Growing up, I was a terrible student — and I think it’s because I didn’t have room to play, to make mistakes. More on that later.
After college, I cut my teeth at Plug and Play Tech Center, pitching corporate innovation services to CEOs and executives at Fortune 500 companies and convincing them to come to Silicon Valley and invest in startups.
In just a few years, I was promoted to Director of Brand and Retail, where I managed a whole team focused on CPGs. Working closely with leaders at those organizations pulled me to the enterprise, and I jumped head-first into the corporate world at Rakuten.
They’d just founded a startup partnerships division, which perfectly merged my experience and interests. While the role was exciting, talking to founders day in and day out convinced me to make the move to startups. And I loved it.
The chaos, the wearing of multiple hats, the teamwork — it was my cup of tea. The problem? I didn’t know what I wanted to do.
I experimented with market research and supply chain management. But neither was up my alley. I wanted to work in an industry I truly cared about.
One day, I got an inbound message that caught my eye. It was from Ben MacKinnon on AngelList. He was looking for his first sales hire at Kard. Three and a half years later, I’m still on the sales team, and I’m still enjoying the wild ride. Here’s how it’s all gone down.
A startup with a purpose
I hadn’t tried fintech yet, but Kard seemed to be that golden nugget: a really interesting product that was actually doing something good — putting more cash into consumers’ pockets.
Though I’d be taking a huge pay cut at a startup that small, I felt it was worth it to come on board. As one of the first 10 employees, the career equity I’d get working directly with Ben and other leadership was priceless.

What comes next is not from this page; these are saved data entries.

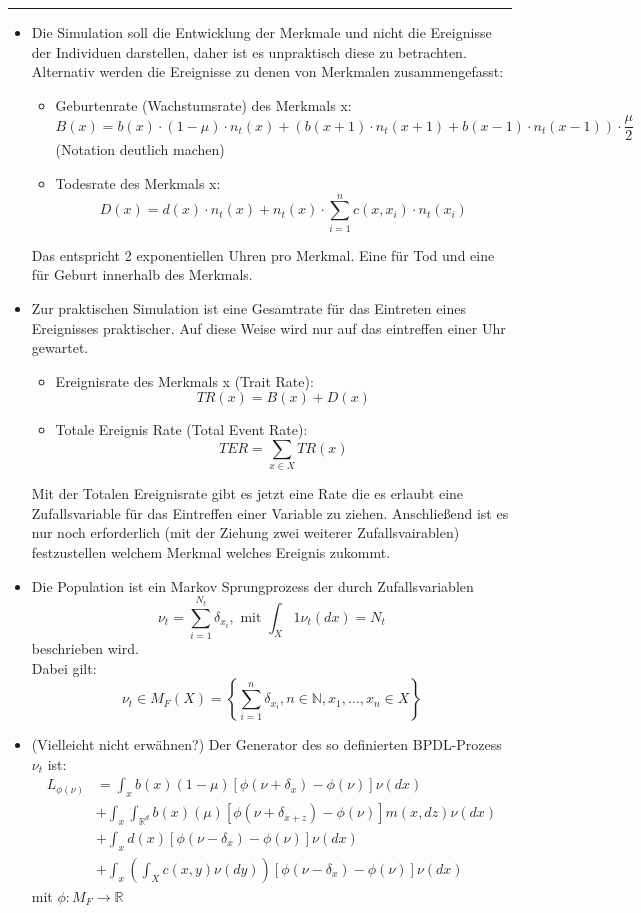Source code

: \documentclass[11pt, a4paper, german]{article}
\begin{document}
	
	
	
	\noindent\rule{\textwidth}{1pt}
	\begin{itemize}
		\item 
		Die Simulation soll die Entwicklung der Merkmale und nicht die Ereignisse der Individuen darstellen, daher ist es unpraktisch diese zu betrachten. Alternativ werden die Ereignisse zu denen von Merkmalen zusammengefasst:
		\begin{itemize}
			\item Geburtenrate (Wachstumsrate) des Merkmals x: \[ B(x) = b(x) \cdot (1 - \mu) \cdot n_t(x) + (b(x+1)\cdot n_t(x+1) + b(x-1)\cdot n_t(x-1)) \cdot \frac{\mu}{2} \]
			(Notation deutlich machen)
			\item Todesrate des Merkmals x: 
			\[ D(x) = d(x) \cdot n_t(x) + n_t(x) \cdot \sum_{i=1}^{n} c(x,x_i) \cdot n_t(x_i) \]
		\end{itemize}
		Das entspricht 2 exponentiellen Uhren pro Merkmal. Eine für Tod und eine für Geburt innerhalb des Merkmals.
		\item Zur praktischen Simulation ist eine Gesamtrate für das Eintreten eines Ereignisses praktischer. Auf diese Weise wird nur auf das eintreffen einer Uhr gewartet.
		\begin{itemize}
			\item Ereignisrate des Merkmals x (Trait Rate):
				\[ TR(x) = B(x) + D(x) \]
			\item Totale Ereignis Rate (Total Event Rate): 
			\[ TER = \sum_{x \in X} TR(x)\]
		\end{itemize}
		Mit der Totalen Ereignisrate gibt es jetzt eine Rate die es erlaubt eine Zufallsvariable für das Eintreffen einer Variable zu ziehen. Anschließend ist es nur noch erforderlich (mit der Ziehung zwei weiterer Zufallsvairablen) festzustellen welchem Merkmal welches Ereignis zukommt.
		\item Die Population ist ein Markov Sprungprozess der durch Zufallsvariablen
		\[ \nu_t = \sum_{i=1}^{N_t} \delta_{x_i}, \text{ mit } \int_X 1\nu_t(dx) = N_t \]
		beschrieben wird.\\
		Dabei gilt: \[ \nu_t \in M_F(X) = \left\{ \sum_{i=1}^{n} \delta_{x_i}, n \in \mathbb{N}, x_1, \dots, x_n \in X \right\} \]
		\item (Vielleicht nicht erwähnen?) Der Generator des so definierten BPDL-Prozess $ \nu_t $ ist:
		\begin{align}
			L_{\phi(\nu)} &= \int_{x} b(x)(1-\mu)[\phi(\nu + \delta_x) - \phi(\nu)]\nu(dx)\\
						&+ \int_{x}\int_{\mathbb{R}^d} b(x)(\mu)[\phi(\nu + \delta_{x+z}) - \phi(\nu)] m(x,dz) \nu(dx)\\
						&+ \int_{x} d(x)[\phi(\nu - \delta_x) - \phi(\nu)]\nu(dx)\\
						&+ \int_{x} \left( \int_{X} c(x,y) \nu(dy) \right) [\phi(\nu - \delta_x) - \phi(\nu)]\nu(dx)
		\end{align}
		mit $ \phi: M_F \to \mathbb{R} $
	\end{itemize}
	
\end{document}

Most importantly, Kard seemed to have an outstanding culture, and that mattered to me a great deal.
My last organization wouldn’t let us have virtual backgrounds because they wanted to confirm we were working at our designated WeWork stations. They had absolutely no trust in their employees. Kard touted itself as the opposite. Now, I know it’s 100% true.
At Kard, your boss encourages you to take risks. To do what they know you can do. Turns out, I thrive in a hands-off environment. If I do a great job, it’s because of me and my strategy. If I fail, it’s my responsibility. To me, that’s liberating.
The room to be myself
In previous roles, I had to jump through a lot of hoops and prove myself before leadership was bought into my strategy. At Kard, I was given the trust and space to make things happen pretty early on. I needed that validation, and he gave it to me on day one.

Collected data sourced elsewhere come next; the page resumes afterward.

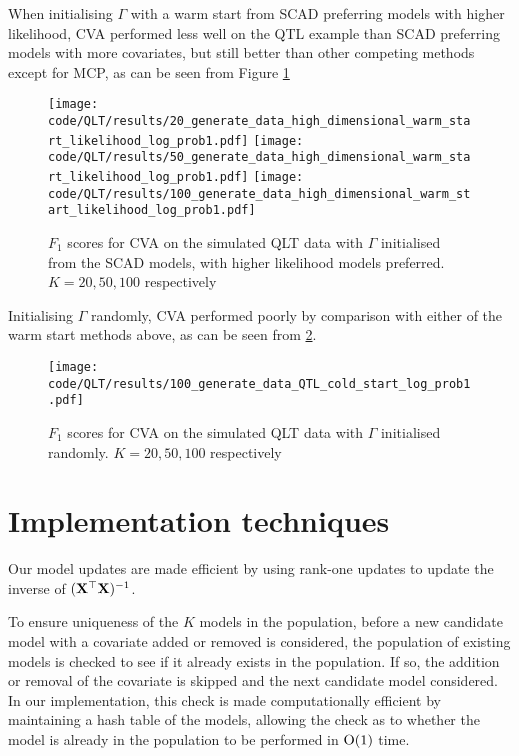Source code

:\documentclass{amsart}[12pt]
\begin{document}
When initialising $\Gamma$ with a warm start from SCAD preferring models with higher likelihood,
CVA performed less well on the QTL example than SCAD preferring models with more covariates, but still
better than other competing methods except for MCP,
as can be seen from Figure \ref{fig:QLT_warm_start_likelihood}
\begin{figure}\label{fig:QLT_warm_start_likelihood}
\caption{$F_1$ scores for CVA on the simulated QLT data with $\Gamma$ initialised from the SCAD models, with
higher likelihood models preferred. $K=20, 50, 100$ respectively}
\texttt{[image: code/QLT/results/20\_generate\_data\_high\_dimensional\_warm\_start\_likelihood\_log\_prob1.pdf]}
\texttt{[image: code/QLT/results/50\_generate\_data\_high\_dimensional\_warm\_start\_likelihood\_log\_prob1.pdf]}
\texttt{[image: code/QLT/results/100\_generate\_data\_high\_dimensional\_warm\_start\_likelihood\_log\_prob1.pdf]}
\end{figure}

Initialising $\Gamma$ randomly, CVA performed poorly by comparison with either of the warm start methods
above, as can be seen from \ref{fig:QLT_cold_start}.
\begin{figure}\label{fig:QLT_cold_start}
\caption{$F_1$ scores for CVA on the simulated QLT data with $\Gamma$ initialised randomly. $K=20, 50, 100$ respectively}
\texttt{[image: code/QLT/results/100\_generate\_data\_QTL\_cold\_start\_log\_prob1.pdf]}
\end{figure}

\section{Implementation techniques}
Our model updates are made efficient by using rank-one updates to update the inverse of $({\bf X}^\top {\bf X})^{-1}$.

To ensure uniqueness of the $K$ models in the population, before a new candidate model with a covariate added
or removed is considered, the population of existing models is checked to see if it already exists in the
population. If so, the addition or removal of the covariate is skipped and the next candidate model considered.
In our implementation, this check is made computationally efficient by maintaining a hash table of the models,
allowing the check as to whether the model is already in the population to be performed in $\text{O}(1)$ time.



\end{document}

Being myself, I was able to have deep conversations with issuers about their customers, their tech stack, and the processing happening behind the scenes. And that opened my eyes to the major opportunity Kard is sitting on.

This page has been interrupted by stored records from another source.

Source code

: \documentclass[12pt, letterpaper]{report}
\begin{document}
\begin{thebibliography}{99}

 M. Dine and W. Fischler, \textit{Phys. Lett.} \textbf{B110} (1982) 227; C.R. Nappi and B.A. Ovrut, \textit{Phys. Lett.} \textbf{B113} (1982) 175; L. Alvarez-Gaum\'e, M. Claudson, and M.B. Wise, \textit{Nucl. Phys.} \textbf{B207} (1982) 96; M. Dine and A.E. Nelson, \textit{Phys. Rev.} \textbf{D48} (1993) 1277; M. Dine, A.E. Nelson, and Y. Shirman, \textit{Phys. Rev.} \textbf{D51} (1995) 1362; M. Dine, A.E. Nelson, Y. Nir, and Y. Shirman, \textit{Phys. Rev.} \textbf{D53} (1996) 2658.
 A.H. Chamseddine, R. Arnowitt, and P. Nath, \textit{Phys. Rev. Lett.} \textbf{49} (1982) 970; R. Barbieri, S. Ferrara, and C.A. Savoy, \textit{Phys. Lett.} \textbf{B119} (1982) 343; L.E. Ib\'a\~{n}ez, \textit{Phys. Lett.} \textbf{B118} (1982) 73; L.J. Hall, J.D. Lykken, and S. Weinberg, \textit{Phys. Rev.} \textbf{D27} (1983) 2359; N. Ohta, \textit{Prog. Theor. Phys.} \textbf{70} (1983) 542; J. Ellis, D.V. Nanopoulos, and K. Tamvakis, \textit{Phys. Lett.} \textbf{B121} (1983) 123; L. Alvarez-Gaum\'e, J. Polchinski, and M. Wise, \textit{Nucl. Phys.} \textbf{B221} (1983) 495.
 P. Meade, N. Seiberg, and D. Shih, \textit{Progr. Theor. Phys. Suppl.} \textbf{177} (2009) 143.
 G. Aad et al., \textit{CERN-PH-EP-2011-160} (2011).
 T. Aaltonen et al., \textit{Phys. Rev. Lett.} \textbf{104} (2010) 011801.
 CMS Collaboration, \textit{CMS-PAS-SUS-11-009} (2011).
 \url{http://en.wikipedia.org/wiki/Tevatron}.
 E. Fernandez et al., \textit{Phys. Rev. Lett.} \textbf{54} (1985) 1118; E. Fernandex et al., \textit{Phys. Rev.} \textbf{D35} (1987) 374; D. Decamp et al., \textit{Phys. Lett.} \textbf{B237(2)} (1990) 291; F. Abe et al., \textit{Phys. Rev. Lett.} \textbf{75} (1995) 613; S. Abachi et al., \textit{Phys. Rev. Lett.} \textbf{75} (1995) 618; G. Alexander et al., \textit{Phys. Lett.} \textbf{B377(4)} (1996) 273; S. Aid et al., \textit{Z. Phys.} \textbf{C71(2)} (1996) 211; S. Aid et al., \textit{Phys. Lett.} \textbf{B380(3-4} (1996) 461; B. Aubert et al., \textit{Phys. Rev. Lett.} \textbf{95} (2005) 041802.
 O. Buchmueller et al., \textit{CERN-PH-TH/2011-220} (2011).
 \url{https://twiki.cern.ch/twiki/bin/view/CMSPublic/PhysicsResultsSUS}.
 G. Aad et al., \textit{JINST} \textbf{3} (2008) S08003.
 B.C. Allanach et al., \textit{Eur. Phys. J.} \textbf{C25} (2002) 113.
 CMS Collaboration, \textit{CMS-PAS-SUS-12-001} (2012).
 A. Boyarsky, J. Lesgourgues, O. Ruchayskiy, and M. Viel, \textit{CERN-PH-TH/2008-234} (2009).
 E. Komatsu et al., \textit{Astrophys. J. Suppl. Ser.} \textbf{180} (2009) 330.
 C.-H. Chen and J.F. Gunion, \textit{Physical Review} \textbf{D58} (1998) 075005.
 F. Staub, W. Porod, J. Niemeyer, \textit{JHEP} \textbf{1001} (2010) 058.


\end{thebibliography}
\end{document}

See, when you think of banks, you think of these monolithic structures that seem infallible — or at least I did.
But over time, I’ve realized that banks don’t know everything, and they’re always looking for new ways to enhance the customer experience. Much of that is dependent on rewards and data, precisely what Kard offers. If I could talk to them long enough to figure out what they needed to boost loyalty, I knew I could win them over.
Winning with consistency and effort
Most people think the key to success at a startup is obsessing over hiring the perfect people and building the perfect process. But that approach wastes so much time.
So instead of focusing on the “perfect plan” or the “perfect pitch,” I over-indexed on doing my own thing. Doing that over and over revealed where I could fine-tune my angle, my word choice, and my follow-up.
Honing my own approach to partnerships opened many doors — most importantly, to the partners who made Kard’s jump from Seed to Series A possible.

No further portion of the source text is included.